At the dawn of humanity, powerful spirits walked the borders between the earthly and the supernatural. The eldest artworks of Neolithic times depict beings too fanciful to be man, beast, or any other wholly terrestrial thing. Perhaps these entities were the Others, their images captured in ochre and charcoal on the innermost walls of ancient caverns, but some Lost believe that these crude drawings are, instead, images of their own kind -- admired, feared, and even worshiped by primitive mortals. They think back to a more primal and mysterious age, an age during which it seems that the otherworldly walked side-by-side with the mundane, and a balance existed between gods and men. These changelings have resolved to be those very gods in a jaded modern world.


Mien

Ancients of the Lost Pantheon often eschew modern trappings, though this tendency is not universal and some few strike a balance between primordial practices and contemporary existence. Far more common, however, are those that deal almost exclusively with the mortals of their cults, and otherwise keep to the company of the Lost and other beings that dwell beyond the purview of the mundane world. Hedge-spun garments are common to the Ancients, as are clothes made from traditional materials, such as pelts and skins, plant fibers, and the like. Simple jewelry, tattoos and even scarification may adorn a given Ancient's body, and many of them have great difficulty passing among modern mortals.

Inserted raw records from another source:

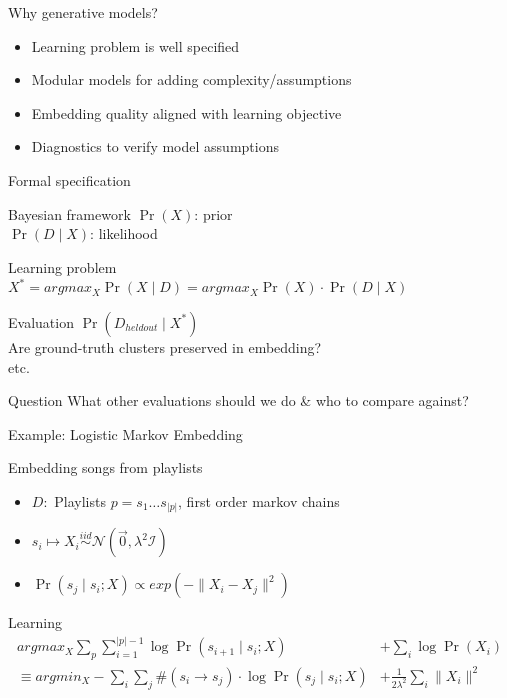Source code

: \documentclass{beamer}
\begin{document}
\begin{frame}{Why generative models?}
  \begin{itemize}
    \item Learning problem is well specified
    \item Modular models for adding complexity/assumptions
    \item Embedding quality aligned with learning objective
    \item Diagnostics to verify model assumptions
  \end{itemize}
\end{frame}

\begin{frame}{Formal specification}
  \begin{block}{Bayesian framework}
    $\Pr(X)$: prior\\
    $\Pr(D \mid X)$: likelihood
  \end{block}
  \begin{block}{Learning problem}
	$X^* = argmax_{ X } \Pr(X \mid D) = argmax_{ X } \Pr(X) \cdot \Pr(D \mid X)$
  \end{block}
  \begin{block}{Evaluation}
	$\Pr(D_{heldout} \mid X^*)$\\
    Are ground-truth clusters preserved in embedding?\\
    etc.
  \end{block}
  \pause
  \begin{alertblock}{Question}
	What other evaluations should we do \& who to compare against?
  \end{alertblock}
\end{frame}

\begin{frame}{Example: Logistic Markov Embedding}
  \begin{block}{Embedding songs from playlists \cite{LME}}
  	\begin{itemize}
    		\item $D: $ Playlists $p = s_1 \dots s_{|p|}$, first order markov chains
    		\item $s_i \mapsto X_i \overset{iid}{\sim} \mathcal{N}(\vec{0}, \lambda^2 \mathcal{I})$\\
    		\item $\Pr(s_j \mid s_i ; X) \propto exp(-\| X_i - X_j \|^2)$
    \end{itemize}
    \end{block}
    \begin{block}{Learning}
    		\begin{align*}
    		argmax_{ X } \sum_p \sum_{i=1}^{|p|-1} \log \Pr(s_{i+1} \mid s_i ; X) &+ \sum_i \log \Pr(X_i) \\
		\equiv argmin_{ X } -\sum_i \sum_j \#(s_i \rightarrow s_j) \cdot \log \Pr(s_j \mid s_i ; X) &+ \frac{1}{2 \lambda^2} \sum_i \| X_i \|^2
		\end{align*}
    \end{block}
\end{frame}
\end{document}
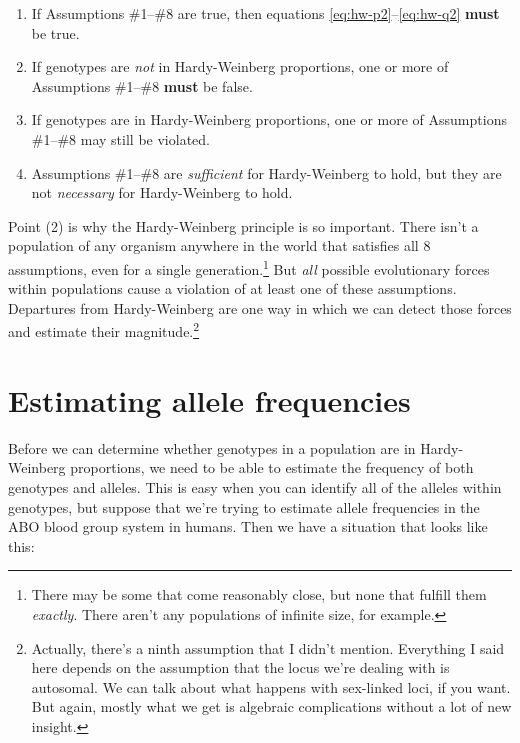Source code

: \begin{enumerate}

\item If Assumptions \#1--\#8 are true, then equations
  \ref{eq:hw-p2}--\ref{eq:hw-q2} {\bf must} be true.

\item If genotypes are {\it not\/} in Hardy-Weinberg proportions, one
  or more of Assumptions \#1--\#8 {\bf must} be false.

\item If genotypes are in Hardy-Weinberg proportions, one or more of
  Assumptions \#1--\#8 may still be violated.

\item Assumptions \#1--\#8 are {\it sufficient\/} for Hardy-Weinberg
  to hold, but they are not {\it necessary\/} for Hardy-Weinberg to
  hold.

\end{enumerate}

Point (2) is why the Hardy-Weinberg principle is so important. There
isn't a population of any organism anywhere in the world that
satisfies all 8 assumptions, even for a single
generation.\footnote{There may be some that come reasonably close, but
  none that fulfill them {\it exactly}. There aren't any populations
  of infinite size, for example.}  But {\it all\/} possible
evolutionary forces within populations cause a violation of at least
one of these assumptions. Departures from Hardy-Weinberg are one way
in which we can detect those forces and estimate their
magnitude.\footnote{Actually, there's a ninth assumption that I didn't
  mention. Everything I said here depends on the assumption that the
  locus we're dealing with is autosomal. We can talk about what
  happens with sex-linked loci, if you want. But again, mostly what we
  get is algebraic complications without a lot of new insight.}

\section*{Estimating allele frequencies}

Before we can determine whether genotypes in a population are in
Hardy-Weinberg proportions, we need to be able to estimate the
frequency of both genotypes and alleles. This is easy when you can
identify all of the alleles within genotypes, but suppose that we're
trying to estimate allele frequencies in the ABO blood group system in
humans. Then we have a situation that looks like this:

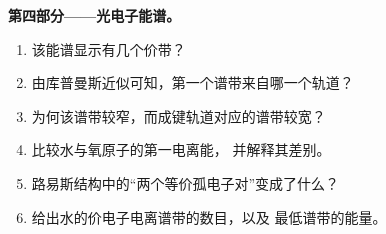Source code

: \begin{problem}
\medskip
\noindent\textbf{第四部分——光电子能谱。}
\begin{enumerate}[resume]
  \item 该能谱显示有几个价带？
  \item 由库普曼斯近似可知，第一个谱带来自哪一个轨道？
  \item 为何该谱带较窄，而成键轨道对应的谱带较宽？
  \item 比较水与氧原子的第一电离能，
        并解释其差别。
  \item 路易斯结构中的“两个等价孤电子对”变成了什么？
  \item 给出水的价电子电离谱带的数目，以及
        最低谱带的能量。
\end{enumerate}
\end{problem}
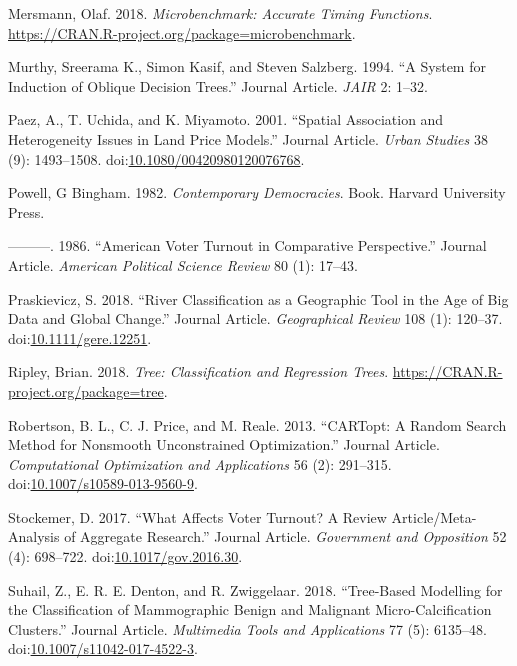\documentclass[]{elsarticle} %
\begin{document}
\hypertarget{ref-Mersmann2018}{}
Mersmann, Olaf. 2018. \emph{Microbenchmark: Accurate Timing Functions}.
\url{https://CRAN.R-project.org/package=microbenchmark}.

\hypertarget{ref-Murthy1994}{}
Murthy, Sreerama K., Simon Kasif, and Steven Salzberg. 1994. ``A System
for Induction of Oblique Decision Trees.'' Journal Article. \emph{JAIR}
2: 1--32.

\hypertarget{ref-Paez2001}{}
Paez, A., T. Uchida, and K. Miyamoto. 2001. ``Spatial Association and
Heterogeneity Issues in Land Price Models.'' Journal Article.
\emph{Urban Studies} 38 (9): 1493--1508.
doi:\href{https://doi.org/10.1080/00420980120076768}{10.1080/00420980120076768}.

\hypertarget{ref-Powell1982}{}
Powell, G Bingham. 1982. \emph{Contemporary Democracies}. Book. Harvard
University Press.

\hypertarget{ref-Powell1986}{}
---------. 1986. ``American Voter Turnout in Comparative Perspective.''
Journal Article. \emph{American Political Science Review} 80 (1):
17--43.

\hypertarget{ref-Praskievicz2018}{}
Praskievicz, S. 2018. ``River Classification as a Geographic Tool in the
Age of Big Data and Global Change.'' Journal Article. \emph{Geographical
Review} 108 (1): 120--37.
doi:\href{https://doi.org/10.1111/gere.12251}{10.1111/gere.12251}.

\hypertarget{ref-Ripley2018}{}
Ripley, Brian. 2018. \emph{Tree: Classification and Regression Trees}.
\url{https://CRAN.R-project.org/package=tree}.

\hypertarget{ref-Robertson2013}{}
Robertson, B. L., C. J. Price, and M. Reale. 2013. ``CARTopt: A Random
Search Method for Nonsmooth Unconstrained Optimization.'' Journal
Article. \emph{Computational Optimization and Applications} 56 (2):
291--315.
doi:\href{https://doi.org/10.1007/s10589-013-9560-9}{10.1007/s10589-013-9560-9}.

\hypertarget{ref-Stockemer2017}{}
Stockemer, D. 2017. ``What Affects Voter Turnout? A Review
Article/Meta-Analysis of Aggregate Research.'' Journal Article.
\emph{Government and Opposition} 52 (4): 698--722.
doi:\href{https://doi.org/10.1017/gov.2016.30}{10.1017/gov.2016.30}.

\hypertarget{ref-Suhail2018}{}
Suhail, Z., E. R. E. Denton, and R. Zwiggelaar. 2018. ``Tree-Based
Modelling for the Classification of Mammographic Benign and Malignant
Micro-Calcification Clusters.'' Journal Article. \emph{Multimedia Tools
and Applications} 77 (5): 6135--48.
doi:\href{https://doi.org/10.1007/s11042-017-4522-3}{10.1007/s11042-017-4522-3}.
\end{document}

No single specific change develops in the mien of a member of the Lost Pantheon. Rather, such fae tend simply to become more of what they are, forsaking human appearance for that of their faerie selves: An Elemental of flame transforms into a living conflagration, while a pallid and vaguely necrotic Gravewight comes to look the part of a mummified lich-lord, and a vaguely equine Beast takes on hooves and a windswept mane and seems forever in motion, even when standing still. As Wyrd increases, these changes become increasingly pronounced; particularly potent Ancients actually appear, in many ways, to outside observers like the earthly gods that they believe themselves to be. At the greatest heights of Wyrd, such changelings begin to bend the manifestations of their Mantles, compelling even the blessings of the seasons to conform to their "godly attributes." Thus, a Winter Darkling whose divine aspect is one of hidden places might find a frozen fog envelops her at all times, or a Summer Ogre embodying primal hunger might manifest licking flames within his mouth that occasionally drop embers to consume random small flammable objects, such as papers, dry leaves, and the like


Primordial Incarnation (Privilege)

The powers of the Lost Pantheon reveal the path of its members' supposed "divine transformation" into the entities venerated by humanity in remotest antiquity. Forsaking mortal perspective, these changelings find that the perception-based penalties that they would normally suffer for low Clarity are reversed, becoming bonuses to such rolls (+1 at Clarity 6 to 5, +2 at Clarity 4 to 3, and +3 at Clarity 2 to 1) as their godly eyes open to vistas incomprehensible to human sight. These bonuses are also added to a character's effective Wyrd for the purposes of determining her additional longevity. Every effective dot of Wyrd above 10 adds another 30 years to the changeling's life.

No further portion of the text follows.